La Fundación Alvaralice, el músculo que respalda proyectos sociales como el Tecnocentro de Potrerogrande, ahora es dirigido por esta newyorkina, cada vez menos gringa, que encontró en Cali la vida extraviada en la Gran Manzana. Y muchas sonrisas.

17 de abril de 2016 Por: Jorge Enrique Rojas | Editor de Crónicas El País

La Fundación Alvaralice, el músculo que respalda proyectos sociales como el Tecnocentro de Potrerogrande, ahora es dirigido por esta newyorkina, cada vez menos gringa, que encontró en Cali la vida extraviada en la Gran Manzana. Y muchas sonrisas.

Whitney Cox siempre fue distinta. Es distinta ahora que sonríe todo el tiempo, desde el saludo en esta entrevista y de tanto en tanto, cuando una y muchas sonrisas sirvan de conector para sus palabras, casi siempre limpias de los mordiscos y contracciones que naturalmente puede sufrir el español en una lengua gringa. Pero ella no es una gringa-gringa. Por su mamá tiene sangre italiana y habla italiano. También portugués y un español muy bueno, aunque con otra sonrisa lo ponga en duda.

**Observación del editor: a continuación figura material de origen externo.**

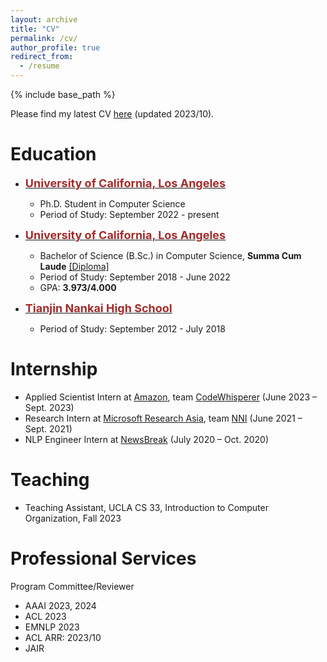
```yaml
---
layout: archive
title: "CV"
permalink: /cv/
author_profile: true
redirect_from:
  - /resume
---
```


{% include base_path %}

Please find my latest CV [here](/files/CV_diwu.pdf) (updated 2023/10). 

# Education
* <span style="color:black; font-size:15px"><b><a href="https://cs.ucla.edu" target="_blank"><font color="brown" size="4">University of California, Los Angeles</font></a></b></span><br/>
    - Ph.D. Student in Computer Science<br/>
    - Period of Study: September 2022 - present <br/>

* <span style="color:black; font-size:15px"><b><a href="https://cs.ucla.edu" target="_blank"><font color="brown" size="4">University of California, Los Angeles</font></a></b></span><br/>
    - Bachelor of Science (B.Sc.) in Computer Science, <b>Summa Cum Laude</b> <a href="../files/bs_diploma.pdf">[Diploma]</a> <br/>
    - Period of Study: September 2018 - June 2022 <br/>
    - GPA: <b>3.973/4.000</b> <br/>

* <span style="color:black; font-size:15px"><b><a href="http://www.nkzx.cn/" target="_blank"><font color="brown" size="4">Tianjin Nankai High School</font></a></b></span><br/>
    - Period of Study: September 2012 - July 2018 <br/>

# Internship
* Applied Scientist Intern at <a href="https://www.amazon.science/" target="_blank">Amazon</a>, team <a href="https://aws.amazon.com/codewhisperer/" target="_blank">CodeWhisperer</a> (June 2023 – Sept. 2023)
* Research Intern at <a href="https://www.microsoft.com/en-us/research/lab/microsoft-research-asia/" target="_blank">Microsoft Research Asia</a>, team <a href="https://github.com/microsoft/nni/" target="_blank">NNI</a> (June 2021 – Sept. 2021)
* NLP Engineer Intern at <a href="https://www.newsbreak.com/" target="_blank">NewsBreak</a> (July 2020 – Oct. 2020)

# Teaching
* Teaching Assistant, UCLA CS 33, Introduction to Computer Organization, Fall 2023

# Professional Services 
Program Committee/Reviewer
* AAAI 2023, 2024
* ACL 2023
* EMNLP 2023
* ACL ARR: 2023/10
* JAIR
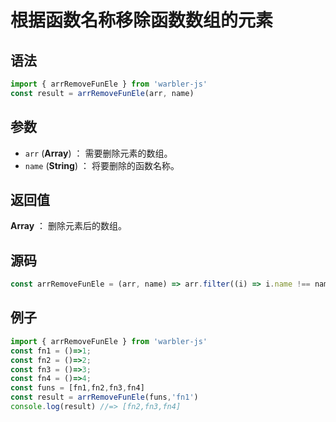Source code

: <!--
 * @Author: 一尾流莺
 * @Description:根据函数名称移除函数数组的元素
 * @Date: 2021-09-13 17:26:25
 * @LastEditTime: 2021-10-29 11:23:07
 * @FilePath: \warblerjs-guide\docs\guide\array\arrRemoveFunEle.md
-->


# 根据函数名称移除函数数组的元素

## 语法

```js
import { arrRemoveFunEle } from 'warbler-js'
const result = arrRemoveFunEle(arr, name)
```

## 参数

- `arr` (**Array**) ： 需要删除元素的数组。
- `name` (**String**) ： 将要删除的函数名称。


## 返回值

**Array** ： 删除元素后的数组。

## 源码


```js
const arrRemoveFunEle = (arr, name) => arr.filter((i) => i.name !== name);
```

## 例子


```js
import { arrRemoveFunEle } from 'warbler-js'
const fn1 = ()=>1;
const fn2 = ()=>2;
const fn3 = ()=>3;
const fn4 = ()=>4;
const funs = [fn1,fn2,fn3,fn4]
const result = arrRemoveFunEle(funs,'fn1')
console.log(result) //=> [fn2,fn3,fn4]
```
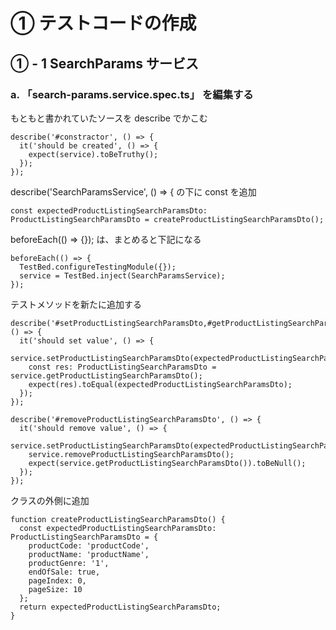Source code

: # ① テストコードの作成

## ① - 1 SearchParams サービス

### a. 「search-params.service.spec.ts」 を編集する

もともと書かれていたソースを describe でかこむ

```
describe('#constractor', () => {
  it('should be created', () => {
    expect(service).toBeTruthy();
  });
});
```

describe('SearchParamsService', () => { の下に const を追加

```
const expectedProductListingSearchParamsDto: ProductListingSearchParamsDto = createProductListingSearchParamsDto();

```

beforeEach(() => {}); は、まとめると下記になる

```
beforeEach(() => {
  TestBed.configureTestingModule({});
  service = TestBed.inject(SearchParamsService);
});
```

テストメソッドを新たに追加する

```
describe('#setProductListingSearchParamsDto,#getProductListingSearchParamsDto', () => {
  it('should set value', () => {
    service.setProductListingSearchParamsDto(expectedProductListingSearchParamsDto);
    const res: ProductListingSearchParamsDto = service.getProductListingSearchParamsDto();
    expect(res).toEqual(expectedProductListingSearchParamsDto);
  });
});

describe('#removeProductListingSearchParamsDto', () => {
  it('should remove value', () => {
    service.setProductListingSearchParamsDto(expectedProductListingSearchParamsDto);
    service.removeProductListingSearchParamsDto();
    expect(service.getProductListingSearchParamsDto()).toBeNull();
  });
});
```

クラスの外側に追加

```
function createProductListingSearchParamsDto() {
  const expectedProductListingSearchParamsDto: ProductListingSearchParamsDto = {
    productCode: 'productCode',
    productName: 'productName',
    productGenre: '1',
    endOfSale: true,
    pageIndex: 0,
    pageSize: 10
  };
  return expectedProductListingSearchParamsDto;
}
```

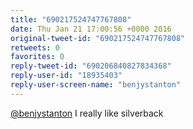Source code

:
 ```yaml
---
title: "690217524747767808"
date: Thu Jan 21 17:00:56 +0000 2016
original-tweet-id: "690217524747767808"
retweets: 0
favorites: 0
reply-tweet-id: "690206840827834368"
reply-user-id: "18935403"
reply-user-screen-name: "benjystanton"
---
```

<a href="https://twitter.com/benjystanton">@benjystanton</a> I really like silverback
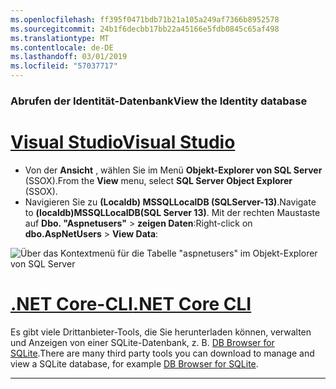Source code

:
 ```yaml
---
ms.openlocfilehash: ff395f0471bdb71b21a105a249af7366b8952578
ms.sourcegitcommit: 24b1f6decbb17bb22a45166e5fdb0845c65af498
ms.translationtype: MT
ms.contentlocale: de-DE
ms.lasthandoff: 03/01/2019
ms.locfileid: "57037717"
---
```

### <a name="view-the-identity-database"></a><span data-ttu-id="8590c-101">Abrufen der Identität-Datenbank</span><span class="sxs-lookup"><span data-stu-id="8590c-101">View the Identity database</span></span>

# <a name="visual-studiotabvisual-studio"></a>[<span data-ttu-id="8590c-102">Visual Studio</span><span class="sxs-lookup"><span data-stu-id="8590c-102">Visual Studio</span></span>](#tab/visual-studio) 

* <span data-ttu-id="8590c-103">Von der **Ansicht** , wählen Sie im Menü **Objekt-Explorer von SQL Server** (SSOX).</span><span class="sxs-lookup"><span data-stu-id="8590c-103">From the **View** menu, select **SQL Server Object Explorer** (SSOX).</span></span>
* <span data-ttu-id="8590c-104">Navigieren Sie zu **(Localdb) MSSQLLocalDB (SQLServer-13)**.</span><span class="sxs-lookup"><span data-stu-id="8590c-104">Navigate to **(localdb)MSSQLLocalDB(SQL Server 13)**.</span></span> <span data-ttu-id="8590c-105">Mit der rechten Maustaste auf **Dbo. "Aspnetusers"** > **zeigen Daten**:</span><span class="sxs-lookup"><span data-stu-id="8590c-105">Right-click on **dbo.AspNetUsers** > **View Data**:</span></span>

![Über das Kontextmenü für die Tabelle "aspnetusers" im Objekt-Explorer von SQL Server](~/security/authentication/accconfirm/_static/ssox.png)

# <a name="net-core-clitabnetcore-cli"></a>[<span data-ttu-id="8590c-107">.NET Core-CLI</span><span class="sxs-lookup"><span data-stu-id="8590c-107">.NET Core CLI</span></span>](#tab/netcore-cli)

<span data-ttu-id="8590c-108">Es gibt viele Drittanbieter-Tools, die Sie herunterladen können, verwalten und Anzeigen von einer SQLite-Datenbank, z. B. [DB Browser for SQLite](http://sqlitebrowser.org/).</span><span class="sxs-lookup"><span data-stu-id="8590c-108">There are many third party tools you can download to manage and view a SQLite database, for example [DB Browser for SQLite](http://sqlitebrowser.org/).</span></span>

------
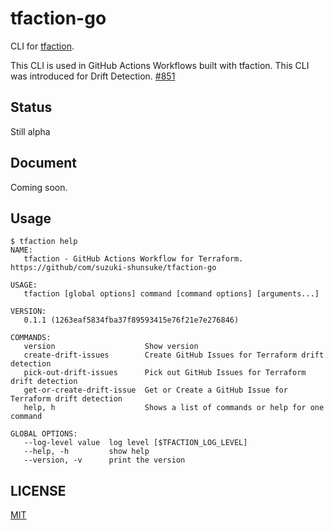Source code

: # tfaction-go

CLI for [tfaction](https://github.com/suzuki-shunsuke/tfaction).

This CLI is used in GitHub Actions Workflows built with tfaction.
This CLI was introduced for Drift Detection. [#851](https://github.com/suzuki-shunsuke/tfaction/issues/851)

## Status

Still alpha

## Document

Coming soon.

## Usage

```console
$ tfaction help
NAME:
   tfaction - GitHub Actions Workflow for Terraform. https://github/com/suzuki-shunsuke/tfaction-go

USAGE:
   tfaction [global options] command [command options] [arguments...]

VERSION:
   0.1.1 (1263eaf5834fba37f89593415e76f21e7e276846)

COMMANDS:
   version                    Show version
   create-drift-issues        Create GitHub Issues for Terraform drift detection
   pick-out-drift-issues      Pick out GitHub Issues for Terraform drift detection
   get-or-create-drift-issue  Get or Create a GitHub Issue for Terraform drift detection
   help, h                    Shows a list of commands or help for one command

GLOBAL OPTIONS:
   --log-level value  log level [$TFACTION_LOG_LEVEL]
   --help, -h         show help
   --version, -v      print the version
```

## LICENSE

[MIT](LICENSE)
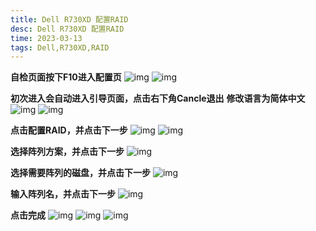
 ```yaml
---
title: Dell R730XD 配置RAID
desc: Dell R730XD 配置RAID
time: 2023-03-13
tags: Dell,R730XD,RAID
---
```


**自检页面按下F10进入配置页**
![img](../../img/raid/1.png)
![img](../../img/raid/2.png)

**初次进入会自动进入引导页面，点击右下角Cancle退出**
**修改语言为简体中文**
![img](../../img/raid/3.png)
![img](../../img/raid/4.png)

**点击配置RAID，并点击下一步**
![img](../../img/raid/5.png)
![img](../../img/raid/6.png)

**选择阵列方案，并点击下一步**
![img](../../img/raid/7.png)

**选择需要阵列的磁盘，并点击下一步**
![img](../../img/raid/8.png)

**输入阵列名，并点击下一步**
![img](../../img/raid/9.png)

**点击完成**
![img](../../img/raid/10.png)
![img](../../img/raid/11.png)
![img](../../img/raid/12.png)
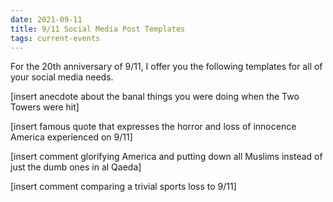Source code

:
 ```yaml
---
date: 2021-09-11
title: 9/11 Social Media Post Templates
tags: current-events
---
```


For the 20th anniversary of 9/11, I offer you the following templates for all of your social media needs. 

[insert anecdote about the banal things you were doing when the Two Towers were hit] 

[insert famous quote that expresses the horror and loss of innocence America experienced on 9/11] 

[insert comment glorifying America and putting down all Muslims instead of just the dumb ones in al Qaeda] 

[insert comment comparing a trivial sports loss to 9/11]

Creció en un pueblo “puppy” a las afueras de Nueva York pero siempre le gustó estar dentro de esa ciudad pecaminosa y magnética que en el mundo reconocen como la Gran Manzana: cuando tenía 17 años le metió un mordisco inolvidable de la mano de un novio puertorriqueño que le presentó la salsa. Whitney Cox vuelve a sonreír; en la pista de baile que es ahora su memoria, una pareja de viejos aparece vestida toda de blanco, enamorada y a la una de la mañana en la discoteca Latin Quarter que quedaba en la 96 con Broadway. “Cuando los ví, quise tener 60 años y bailar un día así con mi pareja. Ahí empezó mi historia de amor con la salsa: yo amo la salsa y llevo muchos años bailando, el baile es la única religión que practico…”

Pero Whitney no es bailarina. Al menos no de profesión. La vida luego, en sus vueltas convencionales, la llevaría a estudiar lo mismo que su papá y sus dos hermanos: Economía. Ella, en la universidad de Columbia. Y entonces poco a poco y casi sin darse cuenta  empezó a recorrer el mismo camino; primero la Bolsa de Nueva York, codazos con tiburones de saco y corbata, luego una maestría en Economía Internacional, y después, uno de los sueños para un economista en esa ruta: un contrato con la firma JP Morgan Chase, que Wikipedia explica como una de las empresas de servicios financieros más antiguas del mundo.

Allí su trabajo consistía en liderar un grupo de 10 personas, dedicadas a las inversiones en mercados emergentes. “Entre nosotros manejábamos entre 50 y 60 mil millones de dólares. Manejando dinero de los Gobiernos, de cooperaciones muy grandes, de fondos de pensiones, yo me reunía con clientes que te podían preguntar cualquier cosa: qué está pasando en Sudáfrica o cómo tiene Rusia, en su presupuesto, el precio del dólar. Cualquier cosa”.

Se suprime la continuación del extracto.